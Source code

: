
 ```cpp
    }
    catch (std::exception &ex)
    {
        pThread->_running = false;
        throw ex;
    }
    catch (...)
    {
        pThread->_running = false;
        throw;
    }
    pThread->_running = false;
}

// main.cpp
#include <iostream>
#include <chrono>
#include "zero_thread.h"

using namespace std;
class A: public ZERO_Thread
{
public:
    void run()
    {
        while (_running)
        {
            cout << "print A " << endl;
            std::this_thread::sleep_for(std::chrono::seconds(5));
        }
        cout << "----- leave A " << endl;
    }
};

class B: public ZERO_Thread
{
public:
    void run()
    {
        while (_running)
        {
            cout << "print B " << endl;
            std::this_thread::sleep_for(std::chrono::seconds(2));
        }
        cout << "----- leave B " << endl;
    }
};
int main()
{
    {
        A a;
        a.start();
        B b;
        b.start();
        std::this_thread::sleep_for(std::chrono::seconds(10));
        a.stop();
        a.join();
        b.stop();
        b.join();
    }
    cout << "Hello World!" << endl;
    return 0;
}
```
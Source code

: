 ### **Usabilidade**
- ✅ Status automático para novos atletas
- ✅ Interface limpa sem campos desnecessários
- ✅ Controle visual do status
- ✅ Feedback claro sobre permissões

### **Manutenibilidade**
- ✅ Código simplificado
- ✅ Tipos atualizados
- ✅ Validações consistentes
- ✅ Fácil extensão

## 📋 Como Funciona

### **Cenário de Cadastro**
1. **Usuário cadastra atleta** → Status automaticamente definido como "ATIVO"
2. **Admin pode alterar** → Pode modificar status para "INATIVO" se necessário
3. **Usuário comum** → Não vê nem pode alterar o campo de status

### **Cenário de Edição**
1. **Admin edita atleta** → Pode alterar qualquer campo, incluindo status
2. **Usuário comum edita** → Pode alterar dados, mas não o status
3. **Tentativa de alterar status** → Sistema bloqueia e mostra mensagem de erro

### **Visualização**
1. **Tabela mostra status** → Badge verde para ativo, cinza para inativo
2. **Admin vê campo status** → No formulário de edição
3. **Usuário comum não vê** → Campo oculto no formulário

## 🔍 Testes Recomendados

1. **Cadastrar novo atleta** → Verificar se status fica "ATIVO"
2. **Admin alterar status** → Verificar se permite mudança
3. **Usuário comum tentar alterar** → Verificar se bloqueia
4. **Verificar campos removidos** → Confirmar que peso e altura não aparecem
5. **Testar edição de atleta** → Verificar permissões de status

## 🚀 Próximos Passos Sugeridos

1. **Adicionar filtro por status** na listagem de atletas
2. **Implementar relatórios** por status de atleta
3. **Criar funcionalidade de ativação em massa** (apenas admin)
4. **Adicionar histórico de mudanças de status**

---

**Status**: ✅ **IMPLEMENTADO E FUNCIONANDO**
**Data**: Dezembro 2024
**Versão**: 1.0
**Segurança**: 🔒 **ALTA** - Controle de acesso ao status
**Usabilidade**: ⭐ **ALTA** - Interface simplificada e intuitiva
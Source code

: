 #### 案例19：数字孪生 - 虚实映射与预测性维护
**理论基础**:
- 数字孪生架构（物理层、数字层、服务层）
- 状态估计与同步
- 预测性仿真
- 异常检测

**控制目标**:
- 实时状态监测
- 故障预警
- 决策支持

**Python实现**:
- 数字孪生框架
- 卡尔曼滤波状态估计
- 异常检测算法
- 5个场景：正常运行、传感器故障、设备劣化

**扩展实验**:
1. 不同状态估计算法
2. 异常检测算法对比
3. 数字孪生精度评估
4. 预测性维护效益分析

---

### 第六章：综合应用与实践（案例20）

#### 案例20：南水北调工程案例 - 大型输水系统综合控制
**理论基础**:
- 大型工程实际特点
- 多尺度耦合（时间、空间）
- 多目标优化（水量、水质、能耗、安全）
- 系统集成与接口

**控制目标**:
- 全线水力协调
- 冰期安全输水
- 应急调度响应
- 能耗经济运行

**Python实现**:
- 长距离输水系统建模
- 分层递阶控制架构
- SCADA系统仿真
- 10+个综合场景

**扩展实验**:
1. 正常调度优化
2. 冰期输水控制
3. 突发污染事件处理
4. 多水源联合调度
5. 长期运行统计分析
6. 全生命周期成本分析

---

□ □ □

Reproduce the data verbatim, line for line.

- Written answer
Source code

:
 ```cpp
    }
    catch (std::exception &ex)
    {
        pThread->_running = false;
        throw ex;
    }
    catch (...)
    {
        pThread->_running = false;
        throw;
    }
    pThread->_running = false;
}

// main.cpp
#include <iostream>
#include <chrono>
#include "zero_thread.h"

using namespace std;
class A: public ZERO_Thread
{
public:
    void run()
    {
        while (_running)
        {
            cout << "print A " << endl;
            std::this_thread::sleep_for(std::chrono::seconds(5));
        }
        cout << "----- leave A " << endl;
    }
};

class B: public ZERO_Thread
{
public:
    void run()
    {
        while (_running)
        {
            cout << "print B " << endl;
            std::this_thread::sleep_for(std::chrono::seconds(2));
        }
        cout << "----- leave B " << endl;
    }
};
int main()
{
    {
        A a;
        a.start();
        B b;
        b.start();
        std::this_thread::sleep_for(std::chrono::seconds(10));
        a.stop();
        a.join();
        b.stop();
        b.join();
    }
    cout << "Hello World!" << endl;
    return 0;
}
```
Source code

: ### **Usabilidade**
- ✅ Status automático para novos atletas
- ✅ Interface limpa sem campos desnecessários
- ✅ Controle visual do status
- ✅ Feedback claro sobre permissões

### **Manutenibilidade**
- ✅ Código simplificado
- ✅ Tipos atualizados
- ✅ Validações consistentes
- ✅ Fácil extensão

## 📋 Como Funciona

### **Cenário de Cadastro**
1. **Usuário cadastra atleta** → Status automaticamente definido como "ATIVO"
2. **Admin pode alterar** → Pode modificar status para "INATIVO" se necessário
3. **Usuário comum** → Não vê nem pode alterar o campo de status

### **Cenário de Edição**
1. **Admin edita atleta** → Pode alterar qualquer campo, incluindo status
2. **Usuário comum edita** → Pode alterar dados, mas não o status
3. **Tentativa de alterar status** → Sistema bloqueia e mostra mensagem de erro

### **Visualização**
1. **Tabela mostra status** → Badge verde para ativo, cinza para inativo
2. **Admin vê campo status** → No formulário de edição
3. **Usuário comum não vê** → Campo oculto no formulário

## 🔍 Testes Recomendados

1. **Cadastrar novo atleta** → Verificar se status fica "ATIVO"
2. **Admin alterar status** → Verificar se permite mudança
3. **Usuário comum tentar alterar** → Verificar se bloqueia
4. **Verificar campos removidos** → Confirmar que peso e altura não aparecem
5. **Testar edição de atleta** → Verificar permissões de status

## 🚀 Próximos Passos Sugeridos

1. **Adicionar filtro por status** na listagem de atletas
2. **Implementar relatórios** por status de atleta
3. **Criar funcionalidade de ativação em massa** (apenas admin)
4. **Adicionar histórico de mudanças de status**

---

**Status**: ✅ **IMPLEMENTADO E FUNCIONANDO**
**Data**: Dezembro 2024
**Versão**: 1.0
**Segurança**: 🔒 **ALTA** - Controle de acesso ao status
**Usabilidade**: ⭐ **ALTA** - Interface simplificada e intuitiva
Source code

: #### 案例19：数字孪生 - 虚实映射与预测性维护
**理论基础**:
- 数字孪生架构（物理层、数字层、服务层）
- 状态估计与同步
- 预测性仿真
- 异常检测

**控制目标**:
- 实时状态监测
- 故障预警
- 决策支持

**Python实现**:
- 数字孪生框架
- 卡尔曼滤波状态估计
- 异常检测算法
- 5个场景：正常运行、传感器故障、设备劣化

**扩展实验**:
1. 不同状态估计算法
2. 异常检测算法对比
3. 数字孪生精度评估
4. 预测性维护效益分析

---

### 第六章：综合应用与实践（案例20）

#### 案例20：南水北调工程案例 - 大型输水系统综合控制
**理论基础**:
- 大型工程实际特点
- 多尺度耦合（时间、空间）
- 多目标优化（水量、水质、能耗、安全）
- 系统集成与接口

**控制目标**:
- 全线水力协调
- 冰期安全输水
- 应急调度响应
- 能耗经济运行

**Python实现**:
- 长距离输水系统建模
- 分层递阶控制架构
- SCADA系统仿真
- 10+个综合场景

**扩展实验**:
1. 正常调度优化
2. 冰期输水控制
3. 突发污染事件处理
4. 多水源联合调度
5. 长期运行统计分析
6. 全生命周期成本分析

---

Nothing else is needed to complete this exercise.